We’re excited to introduce you to the always interesting and insightful Kyle Krauskopf. We hope you’ll enjoy our conversation with Kyle below.
Alright, Kyle thanks for taking the time to share your stories and insights with us today. We’d love to hear about a project that you’ve worked on that’s meant a lot to you.
The most meaningful project I’ve worked on? Wow… well, there have certainly been a few. Perhaps it was my first year-long project in which I made a unique, small, wooden animal every day for an entire year. It could also be my most recently completed project – The Meantime Chronicles- where I wrote an original short story and created a correlating illustration every week for the year of 2022. These were all then compiled into a book- my first book- which I self-published. Maybe it was traveling down to San Francisco from Seattle to help re-open The Chinese Historical Society of America with a Bruce Lee retrospective exhibition. This being a result of winning a Lee-centric art competition. All taking place after a journey with his daughter Shannon Lee’s book. A tool greatly responsible for pulling me out of pandemic depression. Or possibly it was using the entire breadth of my life’s culminated skills and connections to help with the opening of Nuwave Gallery in Ellensburg, Washington, a mere six months ago. The point I’m trying to make is by indomitable resilience, pure luck, or divine providence I seem to routinely find myself in situations where I am meant to be or where I can be of great help- and that has been the most meaningful to me. To be of service, to have purpose, to help.
Great, appreciate you sharing that with us. Before we ask you to share more of your insights, can you take a moment to introduce yourself and how you got to where you are today to our readers.

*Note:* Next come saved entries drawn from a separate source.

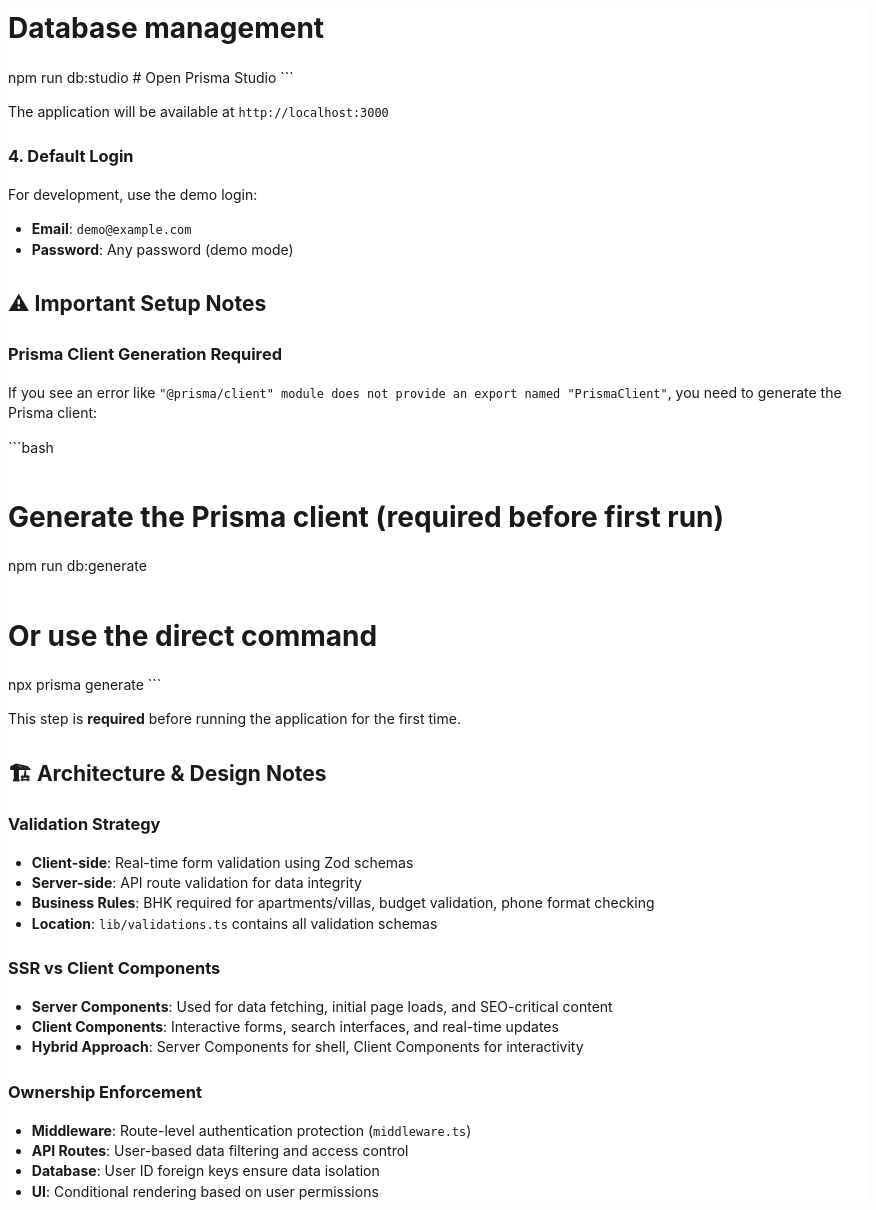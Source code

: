 # Database management
npm run db:studio  # Open Prisma Studio
\`\`\`

The application will be available at `http://localhost:3000`

### 4. Default Login

For development, use the demo login:
- **Email**: `demo@example.com`
- **Password**: Any password (demo mode)

## ⚠️ Important Setup Notes

### Prisma Client Generation Required

If you see an error like `"@prisma/client" module does not provide an export named "PrismaClient"`, you need to generate the Prisma client:

\`\`\`bash
# Generate the Prisma client (required before first run)
npm run db:generate

# Or use the direct command
npx prisma generate
\`\`\`

This step is **required** before running the application for the first time.

## 🏗 Architecture & Design Notes

### Validation Strategy
- **Client-side**: Real-time form validation using Zod schemas
- **Server-side**: API route validation for data integrity
- **Business Rules**: BHK required for apartments/villas, budget validation, phone format checking
- **Location**: `lib/validations.ts` contains all validation schemas

### SSR vs Client Components
- **Server Components**: Used for data fetching, initial page loads, and SEO-critical content
- **Client Components**: Interactive forms, search interfaces, and real-time updates
- **Hybrid Approach**: Server Components for shell, Client Components for interactivity

### Ownership Enforcement
- **Middleware**: Route-level authentication protection (`middleware.ts`)
- **API Routes**: User-based data filtering and access control
- **Database**: User ID foreign keys ensure data isolation
- **UI**: Conditional rendering based on user permissions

My name is Kyle Krauskopf. I am an artist, a designer, a woodworker, an author, a philanthropist, and, and, and… these things just accumulate over years. On a basal level all artists have to wear so many more hats than people would think. You’re your own publicist, designer, shipping department, event planner, personal assistant, copyrighter, the list is endless. It can be frustrating learning all these new skill-sets, usually out of necessity, but afterward you’re more versatile, able to do more and take on more! I like to joke that the doctor handed me a crayon when I was born. I’ve been a creator my whole life… for better or worse. As you can imagine with all of these accumulated skills the things I have to offer clients range widely. I’m a deft realistic painter. I can craft an array of things out of wood. I’m a professionally trained art installer. I can paint your favorite animal (in this case an octopus), digitize the painting, use that file to create a 4-foot vinyl decal, and then apply it to your adventure van. I use this example of a project I’ve done because in conceptualizing it, the person who commissioned it, could come up with no other person they knew who could take on such a feat. And a feat it was. A challenge. Challenges are where I excel. “Yeah, we can figure that out,” is my go-to mantra and battle cry. I have undertaken a plethora of project and ideas, helped to build multiple art spaces in cities a younger me wouldn’t have imagined possible. Yet none of those things seemed to “work out” long term. This can be maddening. But what it has done is pushed me to try new things. Pushed me to take different approaches. And while I think many of my projects still haven’t had their day in the sun, I’m glad they haven’t. Had they, I wouldn’t have gone on to be a part of all the things I’ve gotten to. So what am I most proud of? My resilience. My refusal to throw in the towel. I am absurdly grateful for a mind that constantly is in a creative mode, always concocting new possibilities and seeing a path to continue forward.
Is there something you think non-creatives will struggle to understand about your journey as a creative?
I think the biggest thing non-creatives have difficulty with is an innate compulsion to create. From a very young age I have enjoyed making art. Making anything really… For me, this journey has been so much about the work, so much about bringing ideas into reality. That almost all else has been secondary. Money, success, maybe things that should have come first. Or maybe not. The decision to continue in the face of rejection and worse, no response, has built me into an absolute unit of perseverance and trust. Trust in myself. Trust that all of this is not for nothing. Trust that my creator has imbued me with purpose, power, ideas, and the ability to achieve it all.
Have you ever had to pivot?
Well I’m actually in a bit of a pivot at the moment. I’ve had years where I made a thousand pieces of art. Yes, a thousand. I can paint photo-realistically, I’ve got a heck of an eye for color, and I’ve devised my own method for mathematically laying out a piece so that it looks asymmetrical but in actuality its divided and bisected and plotted every 15 degrees of a 360 degree circle so that each element is placed EXACTLY where I intend it to be. Even with all that, what people are actually asking for are wooden endeavors. So I am currently launching a new brand and focus! I’m building a woodworking studio specializing in interior design wall treatments and the creation of custom canvases and frames for my fellow artists.